**Assigned task:** Every line from the one with "fact a text node." through the final line of the entries below should be returned exactly; leave out all other lines.

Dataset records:
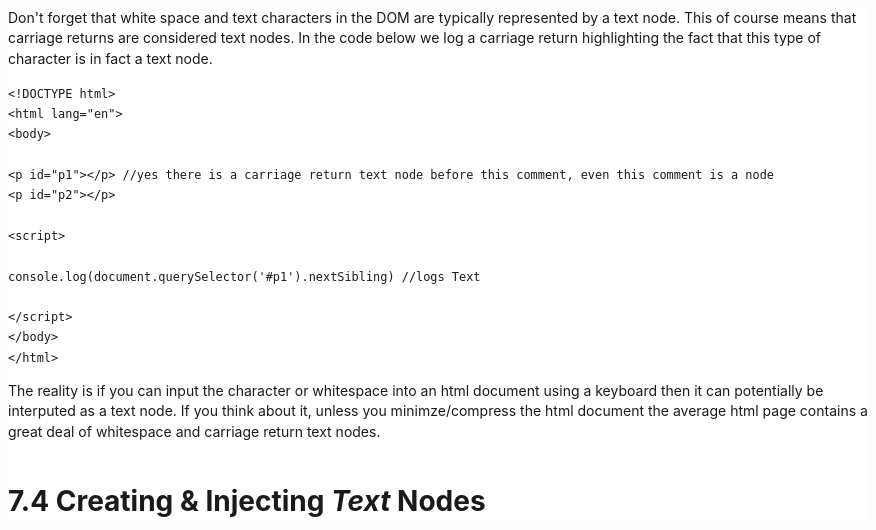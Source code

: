 Don't forget that white space and text characters in the DOM are typically represented by a text node. This of course means that carriage returns are considered text nodes. In the code below we log a carriage return highlighting the fact that this type of character is in fact a text node.

```
<!DOCTYPE html>
<html lang="en">
<body>

<p id="p1"></p> //yes there is a carriage return text node before this comment, even this comment is a node
<p id="p2"></p>

<script>

console.log(document.querySelector('#p1').nextSibling) //logs Text

</script>
</body>
</html>
```

The reality is if you can input the character or whitespace into an html document using a keyboard then it can potentially be interputed as a text node. If you think about it, unless you minimze/compress the html document the average html page contains a great deal of whitespace and carriage return text nodes.

# 7.4 Creating & Injecting _Text_ Nodes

**Answer box:**
: Don't forget that white space and text characters in the DOM are typically represented by a text node. This of course means that carriage returns are considered text nodes. In the code below we log a carriage return highlighting the fact that this type of character is in fact a text node.

```
<!DOCTYPE html>
<html lang="en">
<body>

<p id="p1"></p> //yes there is a carriage return text node before this comment, even this comment is a node
<p id="p2"></p>

<script>

console.log(document.querySelector('#p1').nextSibling) //logs Text

</script>
</body>
</html>
```

The reality is if you can input the character or whitespace into an html document using a keyboard then it can potentially be interputed as a text node. If you think about it, unless you minimze/compress the html document the average html page contains a great deal of whitespace and carriage return text nodes.

# 7.4 Creating & Injecting _Text_ Nodes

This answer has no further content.